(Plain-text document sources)
[Start of section]

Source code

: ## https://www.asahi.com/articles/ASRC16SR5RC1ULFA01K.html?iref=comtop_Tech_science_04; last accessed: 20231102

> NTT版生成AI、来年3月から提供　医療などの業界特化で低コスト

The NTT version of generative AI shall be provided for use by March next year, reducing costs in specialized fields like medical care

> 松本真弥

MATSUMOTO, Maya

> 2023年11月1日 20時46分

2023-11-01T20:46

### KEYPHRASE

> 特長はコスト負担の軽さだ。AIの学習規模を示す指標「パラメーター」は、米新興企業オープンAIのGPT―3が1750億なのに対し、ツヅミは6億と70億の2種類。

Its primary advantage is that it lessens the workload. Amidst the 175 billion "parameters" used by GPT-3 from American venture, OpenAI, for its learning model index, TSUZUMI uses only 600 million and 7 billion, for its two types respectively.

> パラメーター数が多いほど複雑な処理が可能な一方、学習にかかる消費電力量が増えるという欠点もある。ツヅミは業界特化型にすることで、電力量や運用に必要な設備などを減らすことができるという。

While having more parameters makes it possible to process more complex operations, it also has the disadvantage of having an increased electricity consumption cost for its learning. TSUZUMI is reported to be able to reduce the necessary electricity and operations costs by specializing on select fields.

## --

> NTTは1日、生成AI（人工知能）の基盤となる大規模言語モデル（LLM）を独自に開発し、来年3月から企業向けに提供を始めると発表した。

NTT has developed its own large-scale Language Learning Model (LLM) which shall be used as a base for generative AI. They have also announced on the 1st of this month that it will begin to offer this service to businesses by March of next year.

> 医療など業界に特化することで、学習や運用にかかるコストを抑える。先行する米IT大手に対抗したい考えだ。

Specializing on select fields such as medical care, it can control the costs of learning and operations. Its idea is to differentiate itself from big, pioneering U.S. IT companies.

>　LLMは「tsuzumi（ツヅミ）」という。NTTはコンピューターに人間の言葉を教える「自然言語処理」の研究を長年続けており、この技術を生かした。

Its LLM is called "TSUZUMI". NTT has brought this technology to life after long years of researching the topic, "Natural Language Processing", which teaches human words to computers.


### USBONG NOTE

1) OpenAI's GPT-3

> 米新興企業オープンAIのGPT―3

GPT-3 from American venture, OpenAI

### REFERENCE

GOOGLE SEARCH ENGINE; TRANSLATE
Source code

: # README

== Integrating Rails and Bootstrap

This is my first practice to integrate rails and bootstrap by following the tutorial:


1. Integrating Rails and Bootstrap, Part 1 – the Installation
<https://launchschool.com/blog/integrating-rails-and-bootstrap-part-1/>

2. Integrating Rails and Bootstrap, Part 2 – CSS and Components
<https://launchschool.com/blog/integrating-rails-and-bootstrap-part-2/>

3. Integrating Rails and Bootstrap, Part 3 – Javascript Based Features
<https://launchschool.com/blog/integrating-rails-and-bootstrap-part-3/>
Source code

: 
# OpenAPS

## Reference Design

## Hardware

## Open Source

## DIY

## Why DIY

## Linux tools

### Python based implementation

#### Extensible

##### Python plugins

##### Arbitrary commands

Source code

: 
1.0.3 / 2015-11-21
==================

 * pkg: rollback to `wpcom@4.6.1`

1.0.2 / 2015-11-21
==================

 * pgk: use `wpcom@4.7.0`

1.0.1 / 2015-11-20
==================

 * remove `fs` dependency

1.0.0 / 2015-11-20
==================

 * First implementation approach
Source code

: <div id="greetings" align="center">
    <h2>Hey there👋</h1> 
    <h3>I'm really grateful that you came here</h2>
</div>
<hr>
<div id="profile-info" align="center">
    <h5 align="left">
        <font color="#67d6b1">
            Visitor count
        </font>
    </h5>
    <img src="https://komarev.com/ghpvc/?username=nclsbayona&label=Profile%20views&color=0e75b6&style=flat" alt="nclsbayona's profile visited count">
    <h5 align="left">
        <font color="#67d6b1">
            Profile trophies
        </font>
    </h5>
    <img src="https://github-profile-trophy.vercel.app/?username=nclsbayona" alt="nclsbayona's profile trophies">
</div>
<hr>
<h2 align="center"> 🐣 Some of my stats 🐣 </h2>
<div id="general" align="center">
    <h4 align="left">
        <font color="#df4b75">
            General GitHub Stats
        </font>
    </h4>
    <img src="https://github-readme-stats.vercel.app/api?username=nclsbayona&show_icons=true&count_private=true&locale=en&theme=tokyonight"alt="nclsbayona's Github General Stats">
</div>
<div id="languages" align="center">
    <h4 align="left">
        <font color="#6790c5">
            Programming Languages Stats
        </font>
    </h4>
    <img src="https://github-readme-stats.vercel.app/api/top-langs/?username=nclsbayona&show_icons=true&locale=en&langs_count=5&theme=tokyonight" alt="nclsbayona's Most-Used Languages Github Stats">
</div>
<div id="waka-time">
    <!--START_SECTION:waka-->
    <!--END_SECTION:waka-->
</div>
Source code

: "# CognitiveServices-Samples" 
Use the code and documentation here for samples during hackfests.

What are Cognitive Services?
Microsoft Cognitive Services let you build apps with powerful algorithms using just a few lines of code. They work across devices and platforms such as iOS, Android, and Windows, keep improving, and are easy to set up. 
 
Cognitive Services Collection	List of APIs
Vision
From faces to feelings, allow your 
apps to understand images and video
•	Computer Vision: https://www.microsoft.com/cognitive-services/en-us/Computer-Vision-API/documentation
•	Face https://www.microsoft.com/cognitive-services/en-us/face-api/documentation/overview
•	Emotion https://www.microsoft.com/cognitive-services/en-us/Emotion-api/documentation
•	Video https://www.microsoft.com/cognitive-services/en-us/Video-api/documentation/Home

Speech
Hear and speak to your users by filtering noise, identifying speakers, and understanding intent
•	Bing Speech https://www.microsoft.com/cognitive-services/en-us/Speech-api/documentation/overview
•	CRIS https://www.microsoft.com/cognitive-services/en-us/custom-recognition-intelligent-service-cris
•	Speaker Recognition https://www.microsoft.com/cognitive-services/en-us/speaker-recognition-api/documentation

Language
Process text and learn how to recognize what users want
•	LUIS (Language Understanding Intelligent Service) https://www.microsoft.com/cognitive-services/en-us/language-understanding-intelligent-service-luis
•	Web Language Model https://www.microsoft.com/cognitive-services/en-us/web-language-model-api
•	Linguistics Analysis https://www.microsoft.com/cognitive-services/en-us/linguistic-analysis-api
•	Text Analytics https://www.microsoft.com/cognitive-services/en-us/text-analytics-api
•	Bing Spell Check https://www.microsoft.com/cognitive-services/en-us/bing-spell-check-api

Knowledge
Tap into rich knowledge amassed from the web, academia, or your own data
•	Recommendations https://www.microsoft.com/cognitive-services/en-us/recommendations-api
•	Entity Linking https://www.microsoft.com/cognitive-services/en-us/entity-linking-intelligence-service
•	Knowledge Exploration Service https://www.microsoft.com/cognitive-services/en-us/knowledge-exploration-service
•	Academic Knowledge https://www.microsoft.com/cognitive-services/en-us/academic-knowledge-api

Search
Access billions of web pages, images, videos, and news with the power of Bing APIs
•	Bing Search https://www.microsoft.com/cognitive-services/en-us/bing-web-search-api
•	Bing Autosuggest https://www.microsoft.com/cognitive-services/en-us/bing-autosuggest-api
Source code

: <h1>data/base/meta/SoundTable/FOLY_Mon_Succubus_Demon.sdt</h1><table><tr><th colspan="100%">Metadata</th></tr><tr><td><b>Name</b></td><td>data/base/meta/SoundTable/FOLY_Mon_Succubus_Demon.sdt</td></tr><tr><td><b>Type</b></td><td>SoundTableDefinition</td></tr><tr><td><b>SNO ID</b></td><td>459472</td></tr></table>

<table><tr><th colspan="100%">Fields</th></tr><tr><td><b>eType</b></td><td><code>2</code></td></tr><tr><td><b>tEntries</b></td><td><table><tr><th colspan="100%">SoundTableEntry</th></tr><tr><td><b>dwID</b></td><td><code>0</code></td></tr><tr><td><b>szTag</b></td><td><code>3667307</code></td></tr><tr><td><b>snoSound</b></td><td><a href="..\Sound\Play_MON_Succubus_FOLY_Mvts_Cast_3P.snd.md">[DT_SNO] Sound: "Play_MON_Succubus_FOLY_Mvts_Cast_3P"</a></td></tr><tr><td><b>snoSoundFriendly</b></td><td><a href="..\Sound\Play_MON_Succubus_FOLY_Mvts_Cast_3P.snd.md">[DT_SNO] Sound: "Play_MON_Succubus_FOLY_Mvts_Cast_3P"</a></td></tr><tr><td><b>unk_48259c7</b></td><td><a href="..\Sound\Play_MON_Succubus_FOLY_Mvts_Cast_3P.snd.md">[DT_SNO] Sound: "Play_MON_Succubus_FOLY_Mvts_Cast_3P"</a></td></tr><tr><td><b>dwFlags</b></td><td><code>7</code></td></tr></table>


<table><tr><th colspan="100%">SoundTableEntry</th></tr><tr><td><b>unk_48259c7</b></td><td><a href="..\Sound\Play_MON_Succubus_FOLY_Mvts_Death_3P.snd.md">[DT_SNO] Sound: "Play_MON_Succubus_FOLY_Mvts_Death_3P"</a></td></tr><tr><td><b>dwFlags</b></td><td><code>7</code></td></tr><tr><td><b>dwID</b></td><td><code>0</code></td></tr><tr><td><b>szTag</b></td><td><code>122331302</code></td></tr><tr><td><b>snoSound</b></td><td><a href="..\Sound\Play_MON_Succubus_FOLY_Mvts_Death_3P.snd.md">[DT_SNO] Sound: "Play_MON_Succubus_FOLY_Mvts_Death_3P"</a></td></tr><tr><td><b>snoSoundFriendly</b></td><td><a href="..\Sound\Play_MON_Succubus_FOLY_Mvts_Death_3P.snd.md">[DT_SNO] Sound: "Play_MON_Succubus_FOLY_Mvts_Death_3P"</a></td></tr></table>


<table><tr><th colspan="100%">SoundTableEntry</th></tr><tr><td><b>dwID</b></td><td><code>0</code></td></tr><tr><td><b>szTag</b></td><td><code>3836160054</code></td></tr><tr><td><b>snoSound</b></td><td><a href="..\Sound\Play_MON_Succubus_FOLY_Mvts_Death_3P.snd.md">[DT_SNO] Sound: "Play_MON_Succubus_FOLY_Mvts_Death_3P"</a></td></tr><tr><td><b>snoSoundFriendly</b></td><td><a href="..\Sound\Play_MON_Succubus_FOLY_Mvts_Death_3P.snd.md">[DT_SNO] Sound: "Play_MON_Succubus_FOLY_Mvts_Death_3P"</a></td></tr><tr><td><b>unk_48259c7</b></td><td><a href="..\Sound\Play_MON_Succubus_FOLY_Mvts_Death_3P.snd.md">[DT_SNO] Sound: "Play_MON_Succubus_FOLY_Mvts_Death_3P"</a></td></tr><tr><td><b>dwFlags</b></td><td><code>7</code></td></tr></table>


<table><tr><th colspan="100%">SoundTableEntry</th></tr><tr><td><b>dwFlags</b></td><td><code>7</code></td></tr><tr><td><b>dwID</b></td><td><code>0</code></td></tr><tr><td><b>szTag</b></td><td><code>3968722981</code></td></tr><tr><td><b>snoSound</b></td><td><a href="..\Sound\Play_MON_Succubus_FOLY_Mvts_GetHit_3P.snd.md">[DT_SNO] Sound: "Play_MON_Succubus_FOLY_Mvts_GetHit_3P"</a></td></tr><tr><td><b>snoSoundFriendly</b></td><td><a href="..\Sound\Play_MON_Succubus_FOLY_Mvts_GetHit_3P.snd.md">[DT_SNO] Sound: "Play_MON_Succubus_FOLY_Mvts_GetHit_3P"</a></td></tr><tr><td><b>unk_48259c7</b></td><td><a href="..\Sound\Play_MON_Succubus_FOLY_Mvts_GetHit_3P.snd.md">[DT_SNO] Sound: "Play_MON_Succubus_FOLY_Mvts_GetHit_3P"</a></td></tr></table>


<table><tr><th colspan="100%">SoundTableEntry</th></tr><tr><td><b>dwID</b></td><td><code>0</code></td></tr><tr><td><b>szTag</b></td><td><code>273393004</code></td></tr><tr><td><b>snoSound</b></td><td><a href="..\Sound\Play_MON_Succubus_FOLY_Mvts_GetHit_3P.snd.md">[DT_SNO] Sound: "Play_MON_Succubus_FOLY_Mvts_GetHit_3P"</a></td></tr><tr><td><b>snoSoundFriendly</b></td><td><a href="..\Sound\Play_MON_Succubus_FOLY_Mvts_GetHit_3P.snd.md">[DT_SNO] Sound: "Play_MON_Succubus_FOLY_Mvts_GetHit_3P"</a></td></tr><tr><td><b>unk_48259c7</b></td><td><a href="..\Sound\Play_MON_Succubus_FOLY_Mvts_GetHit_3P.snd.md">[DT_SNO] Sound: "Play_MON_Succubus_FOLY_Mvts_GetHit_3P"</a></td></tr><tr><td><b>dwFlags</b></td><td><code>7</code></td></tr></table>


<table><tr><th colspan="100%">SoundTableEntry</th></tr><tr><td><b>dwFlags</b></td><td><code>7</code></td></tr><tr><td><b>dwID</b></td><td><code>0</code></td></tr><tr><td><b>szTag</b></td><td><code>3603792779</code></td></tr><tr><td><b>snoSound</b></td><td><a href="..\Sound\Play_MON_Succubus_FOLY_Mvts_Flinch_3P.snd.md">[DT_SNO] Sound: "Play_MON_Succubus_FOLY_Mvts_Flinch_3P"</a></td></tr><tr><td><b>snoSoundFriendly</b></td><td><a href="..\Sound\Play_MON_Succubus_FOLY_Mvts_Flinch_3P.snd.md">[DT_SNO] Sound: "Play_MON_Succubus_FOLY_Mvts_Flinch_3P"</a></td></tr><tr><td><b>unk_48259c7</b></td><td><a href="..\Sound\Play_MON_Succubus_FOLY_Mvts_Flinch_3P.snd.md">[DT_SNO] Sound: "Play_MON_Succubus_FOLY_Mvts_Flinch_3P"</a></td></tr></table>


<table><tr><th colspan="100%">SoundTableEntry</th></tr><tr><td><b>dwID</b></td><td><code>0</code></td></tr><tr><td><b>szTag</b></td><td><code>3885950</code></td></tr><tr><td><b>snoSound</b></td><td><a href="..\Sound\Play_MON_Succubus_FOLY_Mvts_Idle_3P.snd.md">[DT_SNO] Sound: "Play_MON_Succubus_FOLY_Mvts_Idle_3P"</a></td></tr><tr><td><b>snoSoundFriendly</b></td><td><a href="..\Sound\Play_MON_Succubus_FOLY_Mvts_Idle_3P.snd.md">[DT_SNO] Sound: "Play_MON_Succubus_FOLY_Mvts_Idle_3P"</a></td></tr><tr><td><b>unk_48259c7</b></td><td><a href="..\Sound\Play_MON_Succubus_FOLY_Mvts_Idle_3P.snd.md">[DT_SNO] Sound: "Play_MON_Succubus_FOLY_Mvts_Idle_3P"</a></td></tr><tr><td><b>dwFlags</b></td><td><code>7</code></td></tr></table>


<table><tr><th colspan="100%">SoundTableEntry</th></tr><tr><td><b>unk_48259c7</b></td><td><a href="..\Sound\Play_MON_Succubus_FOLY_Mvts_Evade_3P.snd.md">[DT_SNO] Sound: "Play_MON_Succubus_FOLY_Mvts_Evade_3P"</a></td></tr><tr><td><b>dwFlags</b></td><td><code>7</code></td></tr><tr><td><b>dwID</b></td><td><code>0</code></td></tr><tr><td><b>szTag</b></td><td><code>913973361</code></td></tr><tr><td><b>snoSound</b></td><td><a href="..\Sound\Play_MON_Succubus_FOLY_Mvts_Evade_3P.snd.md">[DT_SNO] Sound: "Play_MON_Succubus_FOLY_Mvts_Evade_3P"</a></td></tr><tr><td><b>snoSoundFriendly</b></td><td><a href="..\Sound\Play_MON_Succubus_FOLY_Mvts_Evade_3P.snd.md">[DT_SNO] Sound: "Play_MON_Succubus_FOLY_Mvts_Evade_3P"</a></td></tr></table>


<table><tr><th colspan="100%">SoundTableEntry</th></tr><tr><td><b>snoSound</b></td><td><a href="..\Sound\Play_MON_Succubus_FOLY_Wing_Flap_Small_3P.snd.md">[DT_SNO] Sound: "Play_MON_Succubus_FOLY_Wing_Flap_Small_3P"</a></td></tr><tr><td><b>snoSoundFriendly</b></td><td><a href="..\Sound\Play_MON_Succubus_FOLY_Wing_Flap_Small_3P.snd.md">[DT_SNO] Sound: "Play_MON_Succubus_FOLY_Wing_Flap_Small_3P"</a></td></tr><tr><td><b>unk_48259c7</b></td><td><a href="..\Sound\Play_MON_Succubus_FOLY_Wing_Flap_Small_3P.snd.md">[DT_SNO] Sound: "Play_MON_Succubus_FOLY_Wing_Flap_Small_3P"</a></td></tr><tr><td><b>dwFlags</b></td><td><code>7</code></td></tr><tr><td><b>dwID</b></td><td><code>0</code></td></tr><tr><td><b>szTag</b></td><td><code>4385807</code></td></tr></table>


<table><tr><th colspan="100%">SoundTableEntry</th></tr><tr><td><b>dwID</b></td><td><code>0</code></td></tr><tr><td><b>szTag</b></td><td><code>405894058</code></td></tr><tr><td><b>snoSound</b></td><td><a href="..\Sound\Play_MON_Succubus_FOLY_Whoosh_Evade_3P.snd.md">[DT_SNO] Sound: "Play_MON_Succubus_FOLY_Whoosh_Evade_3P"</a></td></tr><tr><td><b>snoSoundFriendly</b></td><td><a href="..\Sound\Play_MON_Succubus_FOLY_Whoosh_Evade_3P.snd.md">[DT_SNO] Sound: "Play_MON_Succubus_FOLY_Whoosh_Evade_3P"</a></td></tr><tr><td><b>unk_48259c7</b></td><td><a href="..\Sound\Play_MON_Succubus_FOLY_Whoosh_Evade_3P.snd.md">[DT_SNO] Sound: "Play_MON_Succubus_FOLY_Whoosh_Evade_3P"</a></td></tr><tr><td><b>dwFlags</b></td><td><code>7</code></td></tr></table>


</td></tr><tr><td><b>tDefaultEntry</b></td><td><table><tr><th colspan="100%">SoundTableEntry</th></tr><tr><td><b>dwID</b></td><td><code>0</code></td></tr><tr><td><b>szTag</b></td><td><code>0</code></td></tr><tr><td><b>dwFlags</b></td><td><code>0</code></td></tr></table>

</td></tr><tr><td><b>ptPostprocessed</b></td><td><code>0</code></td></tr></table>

[End of section]

WHAT YOU WILL DO:
Within the records above, determine the number of lines that hold the word "APIs" and return only that value.

TASK OUTPUT:
2